DrawMeshInstanced without data transfer overhead each frame (CommandBuffer?)

Hi there,

I am building a custom system for drawing lots of the same objects simultaneously, using MaterialPropertyBlock to customize how each object looks. However, most of the settings will be exactly the same from frame to frame, with only occasional slight adjustments to specific instances at runtime.

My concern is that all this data is getting pushed to the GPU every single frame, which doesn’t seem very efficient to me when there aren’t many changes happening.

My question is: can I re-use a CommandBuffer from one frame to another without the overhead of pushing new data to the GPU each frame?

Thanks

you can use DrawMeshInstanceIndirect and have the per item data in a structured buffer.
This way all the instances are stored on the GPU and there is no extra copy.

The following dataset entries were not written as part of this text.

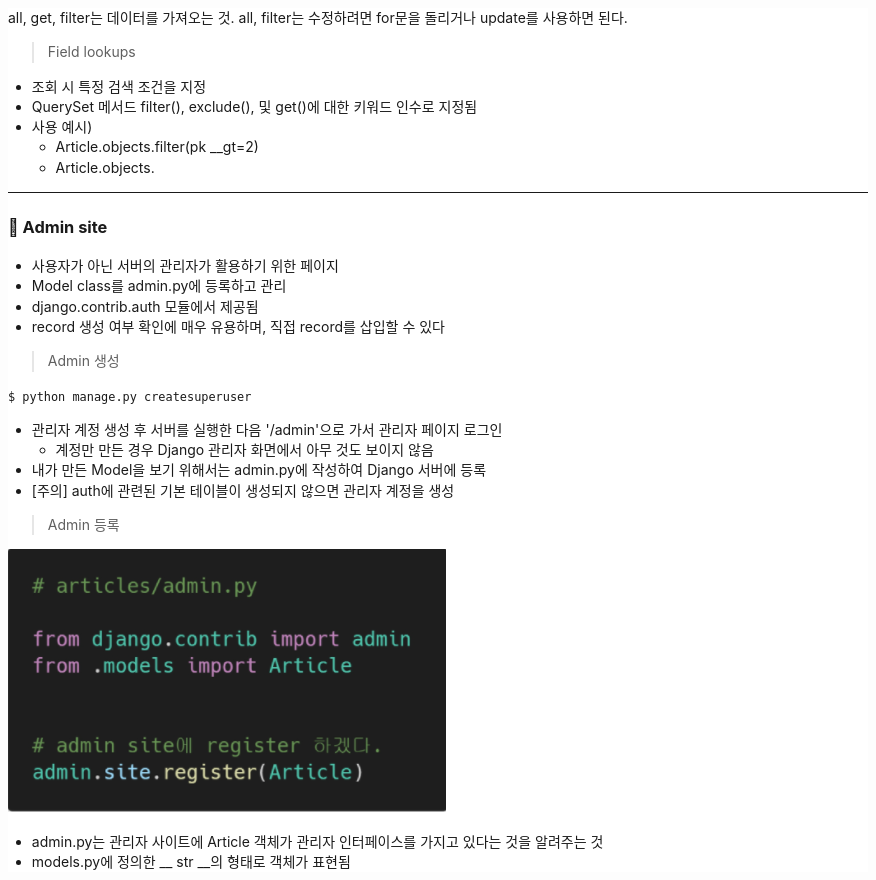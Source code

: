 

all, get, filter는 데이터를 가져오는 것. all, filter는 수정하려면 for문을 돌리거나 update를 사용하면 된다.



> Field lookups

- 조회 시 특정 검색 조건을 지정
- QuerySet 메서드 filter(), exclude(), 및 get()에 대한 키워드 인수로 지정됨
- 사용 예시)
  - Article.objects.filter(pk __gt=2)
  - Article.objects.



----



### 💜 Admin site

- 사용자가 아닌 서버의 관리자가 활용하기 위한 페이지
- Model class를 admin.py에 등록하고 관리
- django.contrib.auth 모듈에서 제공됨
- record 생성 여부 확인에 매우 유용하며, 직접 record를 삽입할 수 있다



> Admin 생성

```python
$ python manage.py createsuperuser
```

- 관리자 계정 생성 후 서버를 실행한 다음 '/admin'으로 가서 관리자 페이지 로그인
  - 계정만 만든 경우 Django 관리자 화면에서 아무 것도 보이지 않음
- 내가 만든 Model을 보기 위해서는 admin.py에 작성하여 Django 서버에 등록
- [주의] auth에 관련된 기본 테이블이 생성되지 않으면 관리자 계정을 생성



> Admin 등록

![image-20220310002905612](Model.assets/image-20220310002905612.png)

- admin.py는 관리자 사이트에 Article 객체가 관리자 인터페이스를 가지고 있다는 것을 알려주는 것
- models.py에 정의한 __ str __의 형태로 객체가 표현됨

when you need to update some per item data you can use a compute shader to just update the needed indexes in the structured buffer.

2 Likes

Woah, really? Can anyone be so kind as to point me to an example?

as you can see in the example the compute buffers are only updated in Update() if the instance count changes. if not it will render the same instances direct from the GPU every frame with basically no copy to the GPU or CPU work.

2 Likes

That part I see, but what about using a Compute Shader to update individual values as opposed to re-uploading the whole buffer each time it changes?

Lets say you have a compute buffer with a struct that holds the per item data of 100 000 instances you render.
You then want to update 100 of them with new data. You know the index in the large buffer/array where you want the data updated.

Make a new compute buffer with a count of 100 that holds the data you want to update and the index of the original instance in the large list.

then make a compute shader you assign both the large and the new (100 item) compute buffer to.
Dispatch the kernel and set it to run 100 times.

when the compute shader runs it gets its own index, gets the struct from the (100 item) compute buffer.
from that it gets the index in the large buffer and updates the per instance data.

This way you only copy the changed data for the 100 items to the GPU and update the data in the large structured buffer.

3 Likes

Pardon me for barging in on this discussion, but do you happen to know if there are any limitations to this approach? Do all gpus with compute shader support can do this?

I think it should work on all. There is some limits per platform on how many buffers you can add to a compute shader but I think they all support at least 8.

1 Like

More specifics can be found here: https://docs.unity3d.com/Manual/class-ComputeShader.html

Some features are platform dependent.

How can i update the large buffer? I think i have to use RWStructuredBuffer for the large buffer to have write access?